An Officer and a Spy is one of those I can’t wait to leave this dinner/gathering so I can get home and read type of books where you can’t wait to find out how it ends, but at the same time, you don’t want it to end because then you‘re out of the story and back to real life. A perfect summertime read. Harris has taken a historical event—the Dreyfus Affair—and created a novel from the original true story. I have to admit ignorance here and reveal that I knew next to nothing about this subject. In a nutshell, Alfred Dreyfus, a Jewish captain in the French army, was accused and found guilty of delivering information to a foreign power (Germany) in 1894. Colonel Georges Picquart (also of the French army) later discovered that the real spy was still part of the French army and that Dreyfus was innocent. But trying to convince his fellow army superiors (in an anti-Semitic society) that they made a mistake and should right the wrong proves to have been as difficult in the 1890s as it is today. The French army was set on making Dreyfus a lesson to the nation that treason (especially treasonous Jews) would have grave consequences: a public stripping of his military position and a life of imprisonment on an uninhabited island. Thus, once they did this, they couldn’t possibly admit they were wrong. What would the country think of its trusted army? Its sound government? So, instead of convicting the true guilty man (Major Charles Esterhazy, a non-Jew), the army covers up the truth, tries to thwart Picquart’s investigation and is content to allow an innocent man to rot on an island. Sounds a lot like present day America. Punish the whistle-blower, sweep the truth under the rug, and go on with life as usual. The powers that be keep their jobs and the whistle-blower ends up on the streets (or in Picquart’s case, in prison).

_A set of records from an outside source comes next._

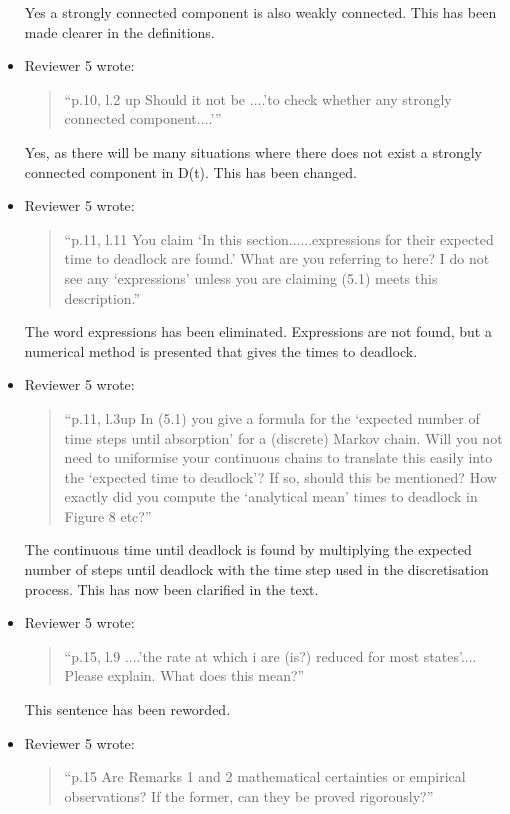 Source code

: \documentclass{article}
\begin{document}
\begin{itemize}
Yes a strongly connected component is also weakly connected. This has been made
clearer in the definitions.


\item Reviewer 5 wrote:
\begin{quote}
``p.10, l.2 up Should it not be ....’to check whether any strongly connected
component....’''
\end{quote}

Yes, as there will be many situations where there does not exist a strongly
connected component in D(t). This has been changed.


\item Reviewer 5 wrote:
\begin{quote}
``p.11, l.11 You claim ‘In this section......expressions for their expected time
to deadlock are found.’ What are you referring to here? I do not see any
‘expressions’ unless you are claiming (5.1) meets this description.''
\end{quote}

The word expressions has been eliminated. Expressions are not found, but a
numerical method is presented that gives the times to deadlock.


\item Reviewer 5 wrote:
\begin{quote}
``p.11, l.3up In (5.1) you give a formula for the ‘expected number of time steps
until absorption’ for a (discrete) Markov chain. Will you not need to uniformise
your continuous chains to translate this easily into the ‘expected time to
deadlock’? If so, should this be mentioned? How exactly did you compute the
‘analytical mean’ times to deadlock in Figure 8 etc?''
\end{quote}

The continuous time until deadlock is found by multiplying the expected number
of steps until deadlock with the time step used in the discretisation process.
This has now been clarified in the text.

\item Reviewer 5 wrote:
\begin{quote}
``p.15, l.9 ....’the rate at which i are (is?) reduced for most states’....
Please explain. What does this mean?''
\end{quote}

This sentence has been reworded.


\item Reviewer 5 wrote:
\begin{quote}
``p.15 Are Remarks 1 and 2 mathematical certainties or empirical observations?
If the former, can they be proved rigorously?''
\end{quote}


\end{itemize}
\end{document}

Harris has extensively researched this event, and his story includes nearly every character from the actual Dreyfus Affair, from the French Minister of War and all his top staff to the intelligence department (including their spying maid agent) to the famous French writer and activist Emile Zola. There are 40+ characters to keep track of which can be a little overwhelming at first, but Harris begins the book with the entire list of Dramatis Personae, a handy reference that I flipped back to numerous times. As the main character, Picquart is the star of the story, and we experience this momentous event of French history through his eyes–a man who tries to do the right thing at all costs. It’s both agonizing and triumphant for him—and for us—to feel and follow his moral obligation. He’s a rather unemotional and distant man, which some might feel makes the book less dramatic than it could/should be (such as a NY Times columnist who did not offer a rave review), but I found his character remarkable. It is his very nature that allows him to proceed with the investigation. Were he more emotive, the story might have a more dramatic feel, but then he likely would not have accomplished his goal. It’s his steady nature and steely nerves that allow him to succeed. And so, in the end, we are reminded that among the very bad there are the very good. And even among the very bad we see how and why people do what they do to survive. They are not blameless, but they are also not evil. Many are merely humans making very human mistakes.
Much like Harris’s Pompeii, a fictionalized version of the last day at Pompeii before it was buried, this is a really good read. Historically quite accurate and a page turner (though not really a book club discussion book). Historical fiction.